But we are still in the midst of the story. This morning I felt painfully, acutely aware that the story continues.

I sat there with my family, in the midst still of our own story of asking the Lord to save and preserve and give us life in place of death, begging Him with every little panting breath to cause this baby to live…
In front of us was a family whose daughter suffered a terrible cancer some years ago, and the Lord preserved her precious life, and there she sat with parents and siblings, with health glowing in her cheeks and hair and the saving presence of the Lord spilling from her eyes as she sang…
In front of them sat a family who buried another son this very week—the Lord saved their little boy by ushering him to heaven, and now He saves this family every moment by upholding them even in the midst of horrible grief…

I cried repeatedly.
Suffering everywhere I looked. Sometimes already redeemed. Sometimes not yet.
It is hard to wait for the redemption, and wonder whether we will see it here in this life, or whether we will be yet waiting to see it in the next.
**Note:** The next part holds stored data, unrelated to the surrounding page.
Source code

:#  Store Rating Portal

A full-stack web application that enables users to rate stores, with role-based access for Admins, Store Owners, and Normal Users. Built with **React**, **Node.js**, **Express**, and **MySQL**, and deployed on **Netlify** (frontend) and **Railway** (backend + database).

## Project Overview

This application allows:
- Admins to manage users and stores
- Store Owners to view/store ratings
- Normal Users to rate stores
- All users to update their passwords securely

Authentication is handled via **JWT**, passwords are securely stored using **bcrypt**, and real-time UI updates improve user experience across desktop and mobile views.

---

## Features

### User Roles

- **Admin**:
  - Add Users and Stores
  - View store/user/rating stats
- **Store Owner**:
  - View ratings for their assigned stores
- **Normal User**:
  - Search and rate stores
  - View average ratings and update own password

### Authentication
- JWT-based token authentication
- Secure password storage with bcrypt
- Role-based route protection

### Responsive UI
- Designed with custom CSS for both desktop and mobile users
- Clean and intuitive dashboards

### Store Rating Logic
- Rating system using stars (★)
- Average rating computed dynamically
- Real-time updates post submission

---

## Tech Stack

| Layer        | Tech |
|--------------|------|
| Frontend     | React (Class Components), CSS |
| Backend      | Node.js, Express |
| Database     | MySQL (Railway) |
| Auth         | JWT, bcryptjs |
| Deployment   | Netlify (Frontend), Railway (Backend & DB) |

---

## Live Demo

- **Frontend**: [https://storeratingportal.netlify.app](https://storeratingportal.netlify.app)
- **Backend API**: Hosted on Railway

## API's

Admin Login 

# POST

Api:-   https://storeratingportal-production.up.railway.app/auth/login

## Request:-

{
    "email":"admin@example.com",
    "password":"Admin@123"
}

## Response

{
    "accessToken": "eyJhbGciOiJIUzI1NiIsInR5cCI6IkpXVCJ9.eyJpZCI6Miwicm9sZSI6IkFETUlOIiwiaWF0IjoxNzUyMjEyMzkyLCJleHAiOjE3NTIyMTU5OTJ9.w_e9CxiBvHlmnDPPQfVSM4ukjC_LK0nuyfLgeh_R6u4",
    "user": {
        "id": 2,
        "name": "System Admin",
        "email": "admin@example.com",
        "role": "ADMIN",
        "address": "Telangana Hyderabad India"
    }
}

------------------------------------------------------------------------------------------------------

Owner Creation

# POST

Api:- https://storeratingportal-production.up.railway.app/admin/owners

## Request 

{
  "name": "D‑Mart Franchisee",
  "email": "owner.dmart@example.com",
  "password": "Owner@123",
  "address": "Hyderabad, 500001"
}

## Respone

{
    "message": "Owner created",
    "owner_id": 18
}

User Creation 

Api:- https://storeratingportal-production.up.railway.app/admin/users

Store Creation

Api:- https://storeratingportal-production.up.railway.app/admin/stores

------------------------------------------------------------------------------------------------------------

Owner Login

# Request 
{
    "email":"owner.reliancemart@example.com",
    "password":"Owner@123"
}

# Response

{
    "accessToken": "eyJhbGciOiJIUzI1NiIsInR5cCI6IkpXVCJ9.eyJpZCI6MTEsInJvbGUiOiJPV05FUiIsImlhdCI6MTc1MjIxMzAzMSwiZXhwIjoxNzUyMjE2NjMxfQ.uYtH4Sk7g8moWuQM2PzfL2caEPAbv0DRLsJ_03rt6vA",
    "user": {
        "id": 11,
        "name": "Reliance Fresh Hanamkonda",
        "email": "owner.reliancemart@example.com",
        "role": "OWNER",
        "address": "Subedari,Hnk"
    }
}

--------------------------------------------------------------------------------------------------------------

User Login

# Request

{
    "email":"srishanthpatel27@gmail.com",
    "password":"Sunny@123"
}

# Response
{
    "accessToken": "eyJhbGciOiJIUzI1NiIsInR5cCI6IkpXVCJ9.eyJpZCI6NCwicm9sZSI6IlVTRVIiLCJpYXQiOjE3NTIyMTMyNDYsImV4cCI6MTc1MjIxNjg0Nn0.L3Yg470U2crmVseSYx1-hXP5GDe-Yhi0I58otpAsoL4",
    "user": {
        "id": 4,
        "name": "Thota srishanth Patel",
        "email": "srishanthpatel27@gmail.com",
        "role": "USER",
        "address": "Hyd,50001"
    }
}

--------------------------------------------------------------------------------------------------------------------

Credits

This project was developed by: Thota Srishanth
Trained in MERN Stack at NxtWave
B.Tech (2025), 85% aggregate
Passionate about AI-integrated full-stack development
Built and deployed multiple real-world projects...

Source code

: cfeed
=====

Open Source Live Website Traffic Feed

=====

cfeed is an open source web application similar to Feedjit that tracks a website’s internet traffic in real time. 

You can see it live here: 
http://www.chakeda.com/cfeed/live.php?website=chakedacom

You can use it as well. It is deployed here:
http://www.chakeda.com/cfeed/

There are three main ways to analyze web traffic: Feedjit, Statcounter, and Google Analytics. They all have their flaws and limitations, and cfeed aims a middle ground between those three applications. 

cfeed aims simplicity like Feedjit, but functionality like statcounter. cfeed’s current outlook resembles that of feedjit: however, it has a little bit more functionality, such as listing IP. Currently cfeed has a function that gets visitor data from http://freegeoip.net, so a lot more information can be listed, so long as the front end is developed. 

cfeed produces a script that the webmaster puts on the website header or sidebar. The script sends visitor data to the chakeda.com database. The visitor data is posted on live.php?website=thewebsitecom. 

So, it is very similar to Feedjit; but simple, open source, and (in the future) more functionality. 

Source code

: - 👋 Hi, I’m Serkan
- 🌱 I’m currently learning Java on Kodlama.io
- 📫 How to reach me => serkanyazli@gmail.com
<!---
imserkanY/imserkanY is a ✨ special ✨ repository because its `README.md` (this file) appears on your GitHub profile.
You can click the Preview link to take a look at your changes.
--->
And then Pastor Sumpter preached on hope & joy.
He said, so much of joy is bound up in hope.
How painfully, purely accurate.

I am so afraid to hope and so afraid to be joyful. Even though there is a sliver of me that wants to shout from the rooftops that the Lord has filled my womb—I want to plan and prepare and anticipate and expect an autumn baby—I want to let the kids kiss my tummy and pray aloud all day for the little baby without wincing in my heart of anxiety—I want to talk about baby names for this little person, to embrace this pregnancy rather than moment by moment telling myself not to get attached.

Today we heard an exhortation to ignore the voices in our head that shout realism and logic and probabilities. We ought to rather take joy in hoping, and not to grow weary if we have to keep asking. It is exactly realism, logic probabilities, and my own history that causes me to limit my joy and squelch my hope. But we serve the Lord who delights in giving good gifts, who takes pleasure in acting outside the boundaries which people expect of Him, who came in order to redeem the broken places so that our joy could be full and our hope renewed.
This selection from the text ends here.